Edward Bartels Banks (1 January 1836 – 22 May 1883) was a lawyer who became a politician and a member of the newly established Reichstag (German parliament) in 1871. His great grandfather, William Banks, was an English merchant who had relocated to Hamburg.

==Life==
Banks came from a political family. His father, Edward Banks (1795–1851), was a Hamburg Syndicus while his maternal grandfather, Johann Heinrich Bartels (1761–1851) had been a mayor of the city. A brother in law was the writer-historian Otto Beneke (1812–1891).

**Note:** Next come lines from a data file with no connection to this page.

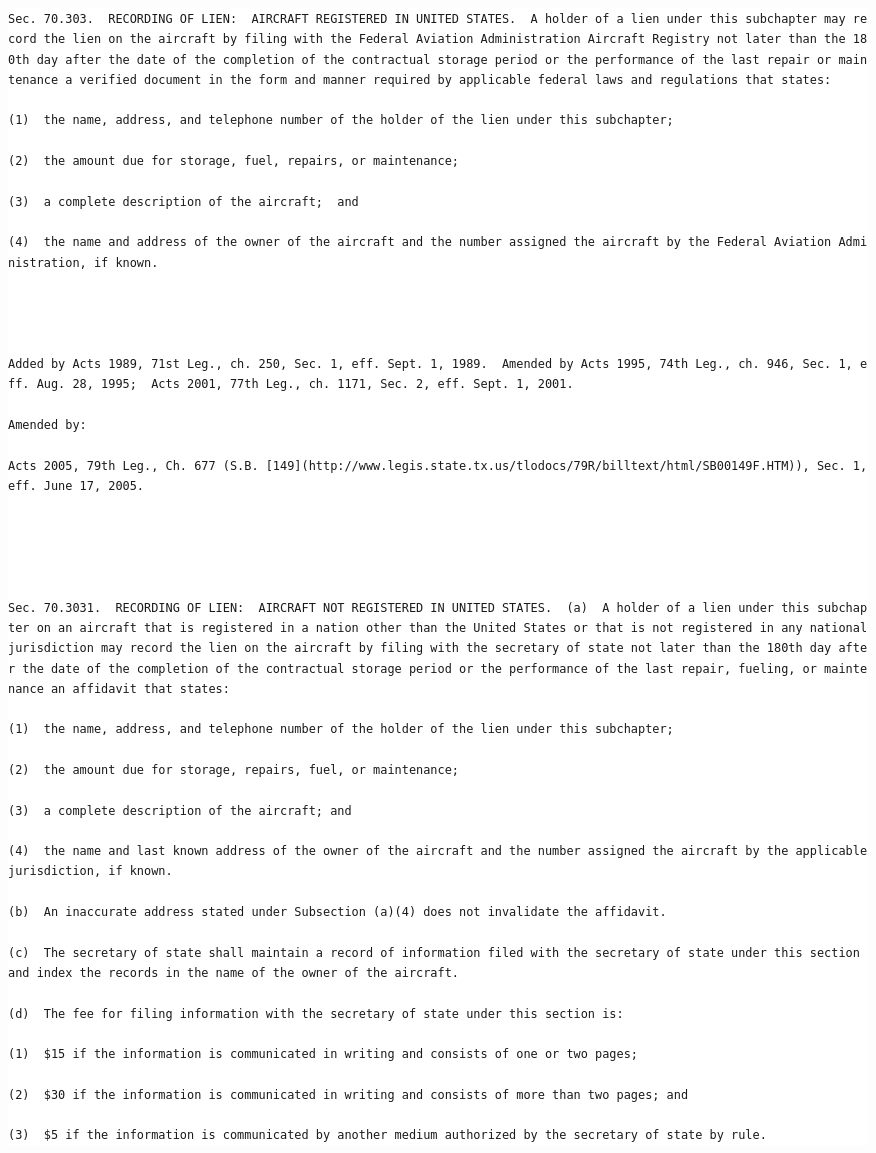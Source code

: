     
    
    
    
    Sec. 70.303.  RECORDING OF LIEN:  AIRCRAFT REGISTERED IN UNITED STATES.  A holder of a lien under this subchapter may record the lien on the aircraft by filing with the Federal Aviation Administration Aircraft Registry not later than the 180th day after the date of the completion of the contractual storage period or the performance of the last repair or maintenance a verified document in the form and manner required by applicable federal laws and regulations that states:
    
    (1)  the name, address, and telephone number of the holder of the lien under this subchapter;
    
    (2)  the amount due for storage, fuel, repairs, or maintenance;
    
    (3)  a complete description of the aircraft;  and
    
    (4)  the name and address of the owner of the aircraft and the number assigned the aircraft by the Federal Aviation Administration, if known.
    
    
    
    
    Added by Acts 1989, 71st Leg., ch. 250, Sec. 1, eff. Sept. 1, 1989.  Amended by Acts 1995, 74th Leg., ch. 946, Sec. 1, eff. Aug. 28, 1995;  Acts 2001, 77th Leg., ch. 1171, Sec. 2, eff. Sept. 1, 2001.
    
    Amended by: 
    
    Acts 2005, 79th Leg., Ch. 677 (S.B. [149](http://www.legis.state.tx.us/tlodocs/79R/billtext/html/SB00149F.HTM)), Sec. 1, eff. June 17, 2005.
    
    
    
    
    
    Sec. 70.3031.  RECORDING OF LIEN:  AIRCRAFT NOT REGISTERED IN UNITED STATES.  (a)  A holder of a lien under this subchapter on an aircraft that is registered in a nation other than the United States or that is not registered in any national jurisdiction may record the lien on the aircraft by filing with the secretary of state not later than the 180th day after the date of the completion of the contractual storage period or the performance of the last repair, fueling, or maintenance an affidavit that states:
    
    (1)  the name, address, and telephone number of the holder of the lien under this subchapter;
    
    (2)  the amount due for storage, repairs, fuel, or maintenance;
    
    (3)  a complete description of the aircraft; and
    
    (4)  the name and last known address of the owner of the aircraft and the number assigned the aircraft by the applicable jurisdiction, if known.
    
    (b)  An inaccurate address stated under Subsection (a)(4) does not invalidate the affidavit.
    
    (c)  The secretary of state shall maintain a record of information filed with the secretary of state under this section and index the records in the name of the owner of the aircraft.
    
    (d)  The fee for filing information with the secretary of state under this section is:
    
    (1)  $15 if the information is communicated in writing and consists of one or two pages;
    
    (2)  $30 if the information is communicated in writing and consists of more than two pages; and
    
    (3)  $5 if the information is communicated by another medium authorized by the secretary of state by rule.
    
    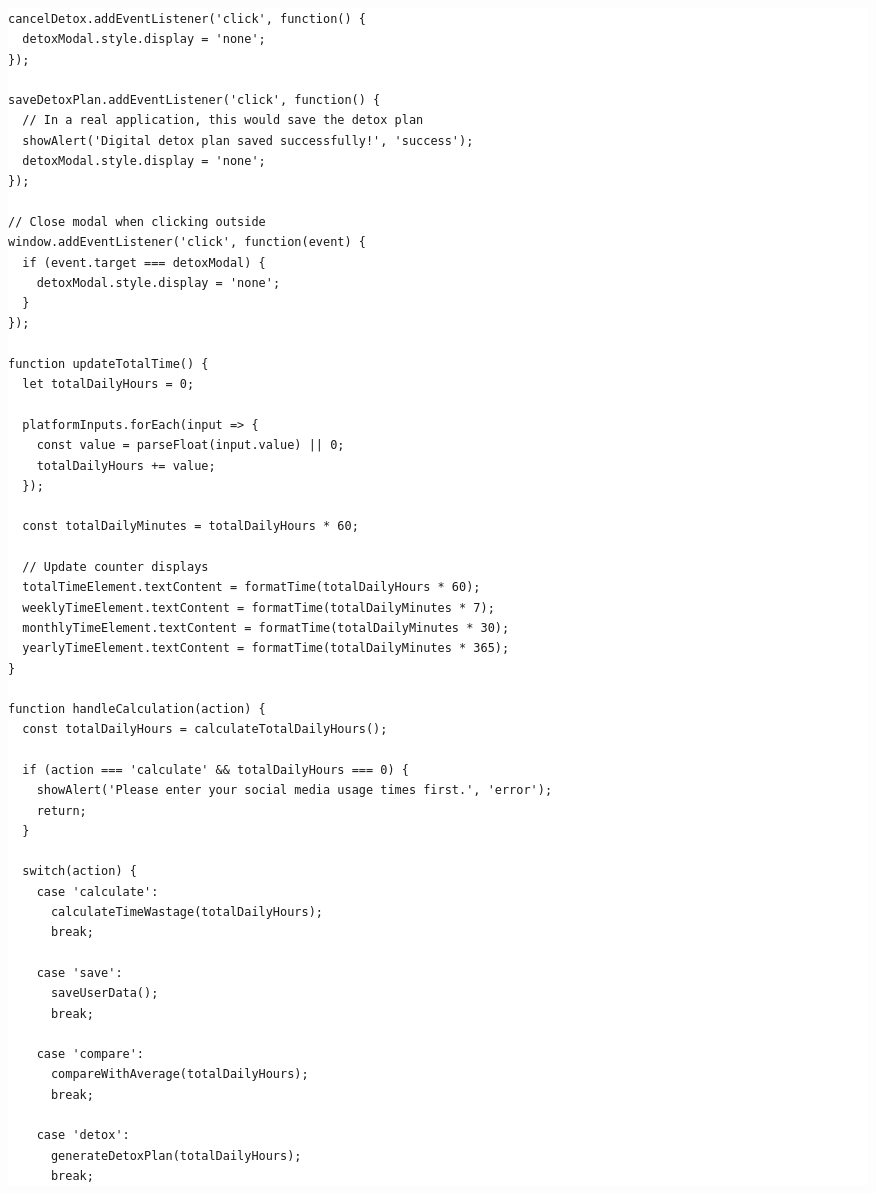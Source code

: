     cancelDetox.addEventListener('click', function() {
      detoxModal.style.display = 'none';
    });

    saveDetoxPlan.addEventListener('click', function() {
      // In a real application, this would save the detox plan
      showAlert('Digital detox plan saved successfully!', 'success');
      detoxModal.style.display = 'none';
    });

    // Close modal when clicking outside
    window.addEventListener('click', function(event) {
      if (event.target === detoxModal) {
        detoxModal.style.display = 'none';
      }
    });

    function updateTotalTime() {
      let totalDailyHours = 0;
      
      platformInputs.forEach(input => {
        const value = parseFloat(input.value) || 0;
        totalDailyHours += value;
      });
      
      const totalDailyMinutes = totalDailyHours * 60;
      
      // Update counter displays
      totalTimeElement.textContent = formatTime(totalDailyHours * 60);
      weeklyTimeElement.textContent = formatTime(totalDailyMinutes * 7);
      monthlyTimeElement.textContent = formatTime(totalDailyMinutes * 30);
      yearlyTimeElement.textContent = formatTime(totalDailyMinutes * 365);
    }

    function handleCalculation(action) {
      const totalDailyHours = calculateTotalDailyHours();
      
      if (action === 'calculate' && totalDailyHours === 0) {
        showAlert('Please enter your social media usage times first.', 'error');
        return;
      }
      
      switch(action) {
        case 'calculate':
          calculateTimeWastage(totalDailyHours);
          break;
          
        case 'save':
          saveUserData();
          break;
          
        case 'compare':
          compareWithAverage(totalDailyHours);
          break;
          
        case 'detox':
          generateDetoxPlan(totalDailyHours);
          break;
          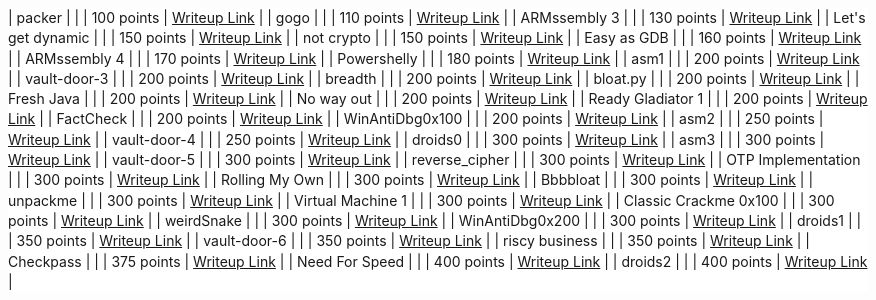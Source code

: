 | packer |  |  | 100 points | [Writeup Link](./Reverse%20Engineering/packer) |
| gogo |  |  | 110 points | [Writeup Link](./Reverse%20Engineering/gogo) |
| ARMssembly 3 |  |  | 130 points | [Writeup Link](./Reverse%20Engineering/ARMssembly%203) |
| Let's get dynamic |  |  | 150 points | [Writeup Link](./Reverse%20Engineering/Let's%20get%20dynamic) |
| not crypto |  |  | 150 points | [Writeup Link](./Reverse%20Engineering/not%20crypto) |
| Easy as GDB |  |  | 160 points | [Writeup Link](./Reverse%20Engineering/Easy%20as%20GDB) |
| ARMssembly 4 |  |  | 170 points | [Writeup Link](./Reverse%20Engineering/ARMssembly%204) |
| Powershelly |  |  | 180 points | [Writeup Link](./Reverse%20Engineering/Powershelly) |
| asm1 |  |  | 200 points | [Writeup Link](./Reverse%20Engineering/asm1) |
| vault-door-3 |  |  | 200 points | [Writeup Link](./Reverse%20Engineering/vault-door-3) |
| breadth |  |  | 200 points | [Writeup Link](./Reverse%20Engineering/breadth) |
| bloat.py |  |  | 200 points | [Writeup Link](./Reverse%20Engineering/bloat.py) |
| Fresh Java |  |  | 200 points | [Writeup Link](./Reverse%20Engineering/Fresh%20Java) |
| No way out |  |  | 200 points | [Writeup Link](./Reverse%20Engineering/No%20way%20out) |
| Ready Gladiator 1 |  |  | 200 points | [Writeup Link](./Reverse%20Engineering/Ready%20Gladiator%201) |
| FactCheck |  |  | 200 points | [Writeup Link](./Reverse%20Engineering/FactCheck) |
| WinAntiDbg0x100 |  |  | 200 points | [Writeup Link](./Reverse%20Engineering/WinAntiDbg0x100) |
| asm2 |  |  | 250 points | [Writeup Link](./Reverse%20Engineering/asm2) |
| vault-door-4 |  |  | 250 points | [Writeup Link](./Reverse%20Engineering/vault-door-4) |
| droids0 |  |  | 300 points | [Writeup Link](./Reverse%20Engineering/droids0) |
| asm3 |  |  | 300 points | [Writeup Link](./Reverse%20Engineering/asm3) |
| vault-door-5 |  |  | 300 points | [Writeup Link](./Reverse%20Engineering/vault-door-5) |
| reverse_cipher |  |  | 300 points | [Writeup Link](./Reverse%20Engineering/reverse_cipher) |
| OTP Implementation |  |  | 300 points | [Writeup Link](./Reverse%20Engineering/OTP%20Implementation) |
| Rolling My Own |  |  | 300 points | [Writeup Link](./Reverse%20Engineering/Rolling%20My%20Own) |
| Bbbbloat |  |  | 300 points | [Writeup Link](./Reverse%20Engineering/Bbbbloat) |
| unpackme |  |  | 300 points | [Writeup Link](./Reverse%20Engineering/unpackme) |
| Virtual Machine 1 |  |  | 300 points | [Writeup Link](./Reverse%20Engineering/Virtual%20Machine%201) |
| Classic Crackme 0x100 |  |  | 300 points | [Writeup Link](./Reverse%20Engineering/Classic%20Crackme%200x100) |
| weirdSnake |  |  | 300 points | [Writeup Link](./Reverse%20Engineering/weirdSnake) |
| WinAntiDbg0x200 |  |  | 300 points | [Writeup Link](./Reverse%20Engineering/WinAntiDbg0x200) |
| droids1 |  |  | 350 points | [Writeup Link](./Reverse%20Engineering/droids1) |
| vault-door-6 |  |  | 350 points | [Writeup Link](./Reverse%20Engineering/vault-door-6) |
| riscy business |  |  | 350 points | [Writeup Link](./Reverse%20Engineering/riscy%20business) |
| Checkpass |  |  | 375 points | [Writeup Link](./Reverse%20Engineering/Checkpass) |
| Need For Speed |  |  | 400 points | [Writeup Link](./Reverse%20Engineering/Need%20For%20Speed) |
| droids2 |  |  | 400 points | [Writeup Link](./Reverse%20Engineering/droids2) |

He attended school in Hamburg and Lübeck, before moving on to study Law at Tübingen and Göttingen. While at Tübingen he became a member of the Germania student fraternity. After an eighteen-month world tour, in 1860 he settled back in Hamburg to work as a lawyer. In 1865 Salomon Abendana Belmonte joined the firm.

In 1866 Banks was elected to the Hamburg Parliament where he sat as a member of the left-wing group. In 1870 he served in the militia in the war against France, and following unification stood successfully for election to the new German Reichstag as a Progressive Party candidate, representing a Hamburg electoral district. In the 1874 election he lost his seat to the National Liberal Hermann Joachim Eduard Schmidt but was still able to gain a seat in the 1874 assembly, representing a Berlin constituency following a bye-election. He lost his seat in 1877, however.

In May 1883 Edward Banks killed himself.